Battersea Power Station, then and now: Two Sides of the Same Coin
LONDON, UK — My exploration of the Battersea Power Station began with a stranger at the Hoxton Holborn.
Her name was Ros, a recent graduate from the outskirts of London. She asked me to watch her stuff so she could order a coffee, but we soon began to talk—I gave her the gossip on people at NYU (which was of no relevance to her) and she gave me a rundown of the most underrated places in London (which was very relevant for me).
She never told me her favorite place outright, but after a few updates and responses, it became obvious.
“I went to Neal’s Yard today,” I told her. “It was so cool!!”
“Yay! But now you have to go see Battersea Power Station.” Her response was always along those lines.
Naturally, I began to research. Built in the early 1900s, Battersea Power Station was a power station (I know. Crazy, right?) that produced electricity for some of London’s most important buildings, including the Houses of Parliament and Buckingham Palace. It was a powerhouse for the elite class, I suppose.
In 1983, it became functionally obsolete, though within a few years, corporations and investors began buying and trying (and repeatedly failing) to repurpose it. After blowing billions of dollars and 40 years of switching-hands, a reconstruction plan was finally successful, and the building opened to the public in late 2022.
The result, an intersection between modernity and the historical infrastructure, seemed incredible. Its original purpose as an energy-generator was re-imagined, this time with sustainable energy, using three new combined heat and power (CHP) engines. Not only a champion of the sustainability movement, Battersea Power Station was built with the community in mind.

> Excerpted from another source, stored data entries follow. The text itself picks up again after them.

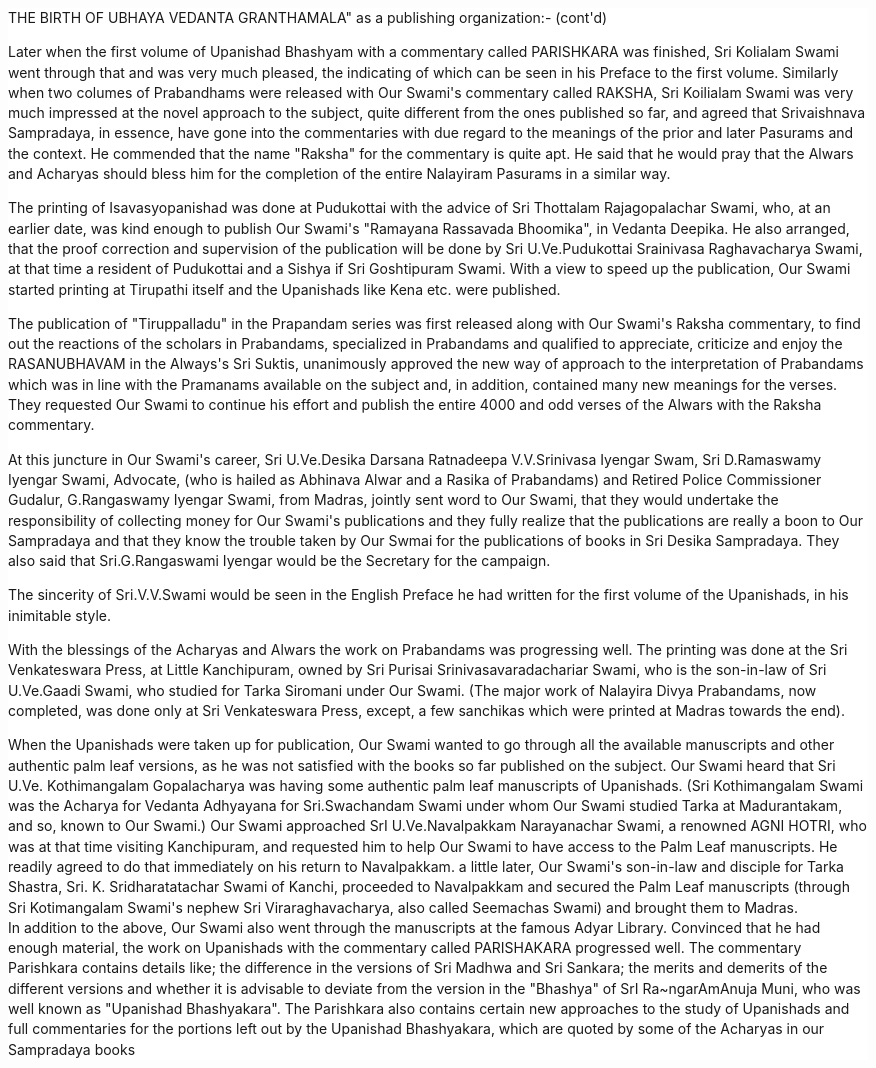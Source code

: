 
THE BIRTH OF UBHAYA VEDANTA GRANTHAMALA" as a publishing organization:- (cont'd)

Later when the first volume of Upanishad Bhashyam with a commentary called PARISHKARA was finished, Sri Kolialam Swami went through that and was very much pleased, the indicating of which can be seen in his Preface to the first volume.  Similarly when two columes of Prabandhams were released with Our Swami's commentary called RAKSHA, Sri Koilialam Swami was very much impressed at the novel approach to the subject, quite different from the ones published so far, and agreed that Srivaishnava Sampradaya, in essence, have gone into the commentaries with due regard to the meanings of the prior and later Pasurams and the context.  He commended that the name "Raksha" for the commentary is quite apt.  He said that he would pray  that the Alwars and Acharyas should bless him for the completion of the entire Nalayiram Pasurams in a similar way.

The printing of Isavasyopanishad was done at Pudukottai with the advice of Sri Thottalam Rajagopalachar Swami, who, at an earlier date, was kind enough to publish Our Swami's "Ramayana Rassavada Bhoomika", in Vedanta Deepika.  He also arranged, that the proof correction and supervision of the publication will be done by Sri U.Ve.Pudukottai Srainivasa Raghavacharya Swami, at that time a resident of Pudukottai and a Sishya if Sri Goshtipuram Swami.  With a view to speed up the publication, Our Swami started printing at Tirupathi itself and the Upanishads like Kena etc. were published.

The publication of "Tiruppalladu" in the Prapandam series was first released along with Our Swami's Raksha commentary, to find out the reactions of the scholars in Prabandams, specialized in Prabandams and qualified to appreciate, criticize and enjoy the RASANUBHAVAM in the Always's Sri Suktis, unanimously approved the new way of approach to the interpretation of Prabandams which was in line with the Pramanams available on the subject and, in addition, contained many new meanings for the verses. They requested Our Swami to continue his effort and publish the entire 4000 and odd verses of the Alwars with the Raksha commentary.

At this juncture in Our Swami's career, Sri U.Ve.Desika Darsana Ratnadeepa V.V.Srinivasa Iyengar Swam, Sri D.Ramaswamy Iyengar Swami, Advocate, (who is hailed as Abhinava Alwar and a Rasika of Prabandams) and Retired Police Commissioner Gudalur, G.Rangaswamy Iyengar Swami, from Madras, jointly sent word to Our Swami, that they would undertake the responsibility of collecting money for Our Swami's publications and they fully realize that the publications are really a boon to Our Sampradaya and that they know the trouble taken by Our Swmai for the publications of books in Sri Desika Sampradaya.  They  also said that Sri.G.Rangaswami Iyengar would be the Secretary for the campaign.

The sincerity  of Sri.V.V.Swami would be seen in the English Preface he had written for the first volume of the Upanishads, in his inimitable style.

With the blessings of the Acharyas and Alwars the work on Prabandams was progressing well.  The printing was done at the Sri Venkateswara Press, at Little Kanchipuram, owned by Sri Purisai Srinivasavaradachariar Swami, who is the son-in-law of Sri U.Ve.Gaadi Swami, who studied for Tarka Siromani under Our Swami.  (The major work of Nalayira Divya Prabandams, now completed, was done only at Sri Venkateswara Press, except, a few sanchikas which were printed at Madras towards the end).

When the Upanishads were taken up for publication, Our Swami wanted to go through all the available manuscripts and other authentic palm leaf versions, as he was not satisfied with the books so far published on the subject.  Our Swami heard that Sri U.Ve. Kothimangalam Gopalacharya was having some authentic palm leaf manuscripts of Upanishads.  (Sri Kothimangalam Swami was the Acharya for Vedanta Adhyayana for Sri.Swachandam Swami  under whom Our Swami studied Tarka at Madurantakam, and so, known to Our Swami.)  Our Swami approached  SrI U.Ve.Navalpakkam Narayanachar Swami, a renowned AGNI HOTRI, who was at that time visiting Kanchipuram, and requested him to help Our Swami to have access to the Palm Leaf manuscripts. He readily agreed to do that immediately on his return to Navalpakkam.   a little later, Our Swami's son-in-law and disciple for Tarka Shastra, Sri. K. Sridharatatachar Swami of Kanchi, proceeded to Navalpakkam and secured the Palm Leaf manuscripts (through Sri Kotimangalam Swami's nephew Sri Viraraghavacharya, also called Seemachas Swami) and brought them to Madras.  
In addition to the above, Our Swami also went through the manuscripts at the famous Adyar Library.  Convinced that he had enough material, the work on Upanishads with the commentary called PARISHAKARA  progressed well.  The commentary Parishkara contains details like; the difference in the versions of Sri Madhwa and Sri Sankara; the merits and demerits of the different versions and whether it is advisable to deviate from the version in the "Bhashya" of SrI Ra~ngarAmAnuja Muni, who was well known as "Upanishad Bhashyakara".  The Parishkara also contains certain new approaches to the study of Upanishads and full commentaries for the portions left out by the Upanishad Bhashyakara, which are quoted by some of the Acharyas in our Sampradaya books
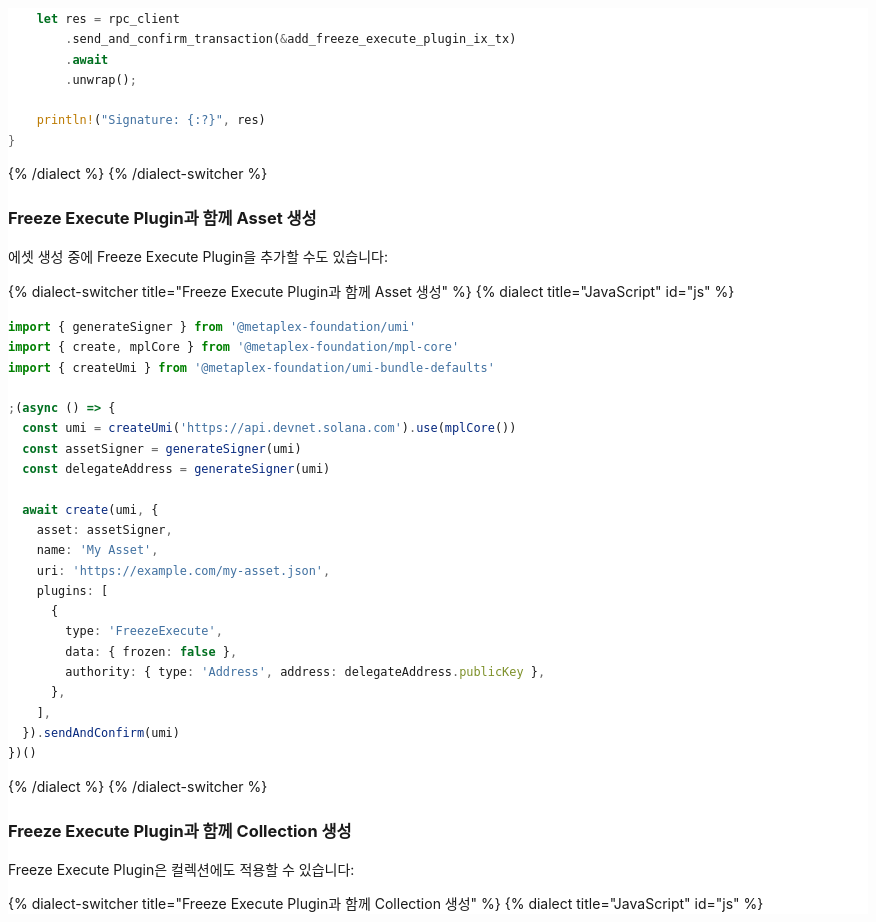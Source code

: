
 ```rust
    let res = rpc_client
        .send_and_confirm_transaction(&add_freeze_execute_plugin_ix_tx)
        .await
        .unwrap();

    println!("Signature: {:?}", res)
}
```

{% /dialect %}
{% /dialect-switcher %}

### Freeze Execute Plugin과 함께 Asset 생성

에셋 생성 중에 Freeze Execute Plugin을 추가할 수도 있습니다:

{% dialect-switcher title="Freeze Execute Plugin과 함께 Asset 생성" %}
{% dialect title="JavaScript" id="js" %}

```ts
import { generateSigner } from '@metaplex-foundation/umi'
import { create, mplCore } from '@metaplex-foundation/mpl-core'
import { createUmi } from '@metaplex-foundation/umi-bundle-defaults'

;(async () => {
  const umi = createUmi('https://api.devnet.solana.com').use(mplCore())
  const assetSigner = generateSigner(umi)
  const delegateAddress = generateSigner(umi)

  await create(umi, {
    asset: assetSigner,
    name: 'My Asset',
    uri: 'https://example.com/my-asset.json',
    plugins: [
      {
        type: 'FreezeExecute',
        data: { frozen: false },
        authority: { type: 'Address', address: delegateAddress.publicKey },
      },
    ],
  }).sendAndConfirm(umi)
})()
```

{% /dialect %}
{% /dialect-switcher %}

### Freeze Execute Plugin과 함께 Collection 생성

Freeze Execute Plugin은 컬렉션에도 적용할 수 있습니다:

{% dialect-switcher title="Freeze Execute Plugin과 함께 Collection 생성" %}
{% dialect title="JavaScript" id="js" %}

It was a recreational haven. There were already over 140 shops and restaurants, and space to expand. There were tourist attractions: a lift that takes you through a repurposed chimney, straight into the sky, and in the wintertime, an ice-skating rink decorated with holiday lights and cheery vibes.
It was a well-equipped professional space. There was a designated coworking office, open 24-hours, with multiple floors set aside from the rest of the mall, free from distractions and furnished with its own café.
Once you’d enter, you’d never want or need to leave. And you didn’t have to if you lived in one of more than 4,000 apartments offered by the complex (254 of which are directly in the power station!).
I had to see it. And standing before it, I was in awe. It was huge, towering, and beautiful.
The inside was clean, but almost in an eerie way. The sides were lined with high-end stores, the elevators made of glass, the ceilings exposed so I could see the vents and pipes. Some of the hardware served as a homage to its original functionality.
I made a quick round of the mall (I had a blog post to write, and it was so massive that I was sure I couldn’t cover it all before the end of the day) before deciding to settle down in the co-working space, the repurposed Engine Room.
There was quite a bit of confusion as to where this Engine Room was, and when I finally found it, I came to the disappointing realization that it was locked.
I was left with no choice but to wait for the next person to leave and sneak in before the door shut. Clearly, I wasn’t supposed to be there. It wasn’t the most ethical thing to do, but I let it slide as a cost of ‘investigative journalism.’
After a quick web search (which I should have done before trying to get into this forbidden office), I discovered that office usage started from 505 GBP per month, which seemed horrible until I saw the day office rate, which started at 149 GBP per day. And for my fellow Americans, this is much more expensive than you may be inclined to think.
This wasn’t a space made for the people. I searched the web to see what the general British opinion was on the reconstruction. “Every square inch monetised,” the Guardian’s blaring headline read.
The local community did not seem happy with Battersea’s re-invention.
When the redevelopment plan was first announced, the architects promised that 15 percent of the housing units would be affordable, a proportion already well below the 50-percent affordable housing target set by London’s Housing Commission. By the end of the project, this figure shrunk to 9 percent, and this decision was made in the face of the housing crisis in London and Wandsworth (the area surrounding Battersea Power Station).
And the new energy generation is supposed to be more sustainable, but it runs on gas. Common belief is that gas is a sustainable alternative to fossil fuels, but it isn’t really. The combustion of natural gas releases methane, a greenhouse gas 28 times better than CO2… at trapping heat in the atmosphere.
It’s a beautiful mall, and maybe it's more sustainable than other historical English infrastructure, but it can’t keep acting like it was built for the people and world in mind. It was a servant to the elites at its peak, and a century later, I think it still is.